VSGAN - VapourSynth GAN Implementation, based on ESRGAN's implementation [Archive] - Page 3

View Full Version : VSGAN - VapourSynth GAN Implementation, based on ESRGAN's implementation

Pages : 1 2 [3] 4

Selur

25th April 2022, 18:08

knumag

25th April 2022, 19:42

I got it working now, but why does VSGAN seem better when looking at the result? Same model is being used, but it still seem sharper.

knumag

25th April 2022, 19:54

And also, using the latest vsrealesrgan with onnx, R58 and pyton 3.8, I got 90-100% GPU usage with same fps as i got with the older vsrealesrgan 1.2.0 at 10% GPU which I did get to work with R57 and python 3.9.
Very confusing. CPU might av been a bit higher without ONNX, but that different is weird, when getting same FPS, no?

knumag

25th April 2022, 19:58

a. That guide, won't work with current vsrealesrgan.
b. Assuming you use Vapoursynth R57 and not the new Vapoursynth R58 the steps I posted over at https://forum.doom9.org/showthread.php?t=184000 should work.
Using VapourSynth R58 would require to use Python 3.8 (not 3.9 or 3.10) since R58 only supports 3.8 and 3.10, but onnxruntime does not support 3.10 atm.

Cu Selur

I tried that guide also, didnt work for me. Had to install earlier versions of a lot of them to get it to work for some reason.
Been at this now for 10-15 hours.. :D

lansing

7th December 2022, 04:50

What are the required GPU ram to run this? I'm upscaling 2x on a 1080p image and it's eating up all my 6G of ram.

Selur

7th December 2022, 09:20

@lansing: going for 4k from 1080p with an 2x_-model with 16bit indicates a VRAM usage of 6.3GB on my card (Geforce rtx 4080), so you might be out of luck. You could try setting an overlap value, maybe that triggers the tiling support of VSGAN and help with the ram shortage.

kedautinh12

7th December 2022, 09:36

Lol, 4080, a rich man :D

Selur

7th December 2022, 09:53

Not any more. :( (new card + new power supply + new ups)
After 5 years my old 1070 simply was having more and more issues, since NVIDIA messed up the driver support more and more. (Accessing my 5k display which needs dual display port import wasn't possible with any drivers newer than the drivers from May.)

lansing

7th December 2022, 11:14

kedautinh12

7th December 2022, 11:40

But don't support CUDA if VSGAN will support CUDA :D

Julek

7th December 2022, 18:21

Is the plugin Nvidia card only? AMD card offers so much more ram for lesser price.

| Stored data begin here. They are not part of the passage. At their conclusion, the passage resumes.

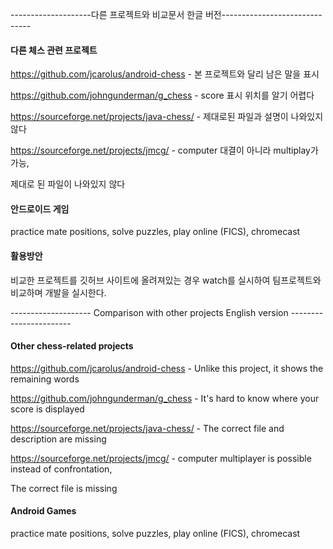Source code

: --------------------다른 프로젝트와 비교문서 한글 버전------------------------------
#### 다른 체스 관련 프로젝트

https://github.com/jcarolus/android-chess - 본 프로젝트와 달리 남은 말을 표시

https://github.com/johngunderman/g_chess - score 표시 위치를 알기 어렵다

https://sourceforge.net/projects/java-chess/ - 제대로된 파일과 설명이 나와있지 않다

https://sourceforge.net/projects/jmcg/ - computer 대결이 아니라 multiplay가 가능, 

제대로 된 파일이 나와있지 않다


#### 안드로이드 게임

practice mate positions, solve puzzles, play online (FICS), chromecast

#### 활용방안 

비교한 프로젝트를 깃허브 사이트에 올려져있는 경우 watch를 실시하여 팀프로젝트와 비교하며 개발을 실시한다.

-------------------- Comparison with other projects English version -----------------------

#### Other chess-related projects
https://github.com/jcarolus/android-chess - Unlike this project, it shows the remaining words

https://github.com/johngunderman/g_chess - It's hard to know where your score is displayed

https://sourceforge.net/projects/java-chess/ - The correct file and description are missing

https://sourceforge.net/projects/jmcg/ - computer multiplayer is possible instead of confrontation,

The correct file is missing

#### Android Games
practice mate positions, solve puzzles, play online (FICS), chromecast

You can use vsncnn with vs-mlrt (https://github.com/AmusementClub/vs-mlrt#vsncnn-ncnn-based-gpu-vulkan-runtime) to run on AMD, here is the list of models (https://github.com/AmusementClub/vs-mlrt/wiki#models) currently supported by vs-mlrt, for other specific models you need to convert to onnx by yourself.

lansing

8th December 2022, 06:49

You can use vsncnn with vs-mlrt (https://github.com/AmusementClub/vs-mlrt#vsncnn-ncnn-based-gpu-vulkan-runtime) to run on AMD, here is the list of models (https://github.com/AmusementClub/vs-mlrt/wiki#models) currently supported by vs-mlrt, for other specific models you need to convert to onnx by yourself.

I'm waiting for the RX 7900 XTX launch next week to upgrade to AMD. But wow this field is so dominated by Nvidia. It's like nobody is developing anything for AMD...

The models I'm interested in are the 2x_LD-Anime_Skr_v1.0 and some anime sharpen AI for old anime. It's turning my anime dvd into blu-ray.

original
https://i.imgur.com/yhPEkaI.png

2x_LD-Anime_Skr_v1.0
https://i.imgur.com/wpSbhLB.png

color matched to cel
https://i.imgur.com/ahY3plj.jpg

I tried to run another 2x sharpen upscale to the result but ran out of memory.

ChaosKing

8th December 2022, 10:05

kedautinh12

8th December 2022, 11:16

Do you had channel of discord for encoder?? Can let me in? :D

Krizzz989

8th December 2022, 23:03

ChaosKing those look great, are you open to sharing your script for that? I'm interesting in upscaling the same anime but I'm completely lost on where to start.

lansing

8th December 2022, 23:47

Some test I made, One Piece DVD:
https://cdn.discordapp.com/attachments/426802196194263051/1003626930169454592/op1.png <-- (stronger filtering)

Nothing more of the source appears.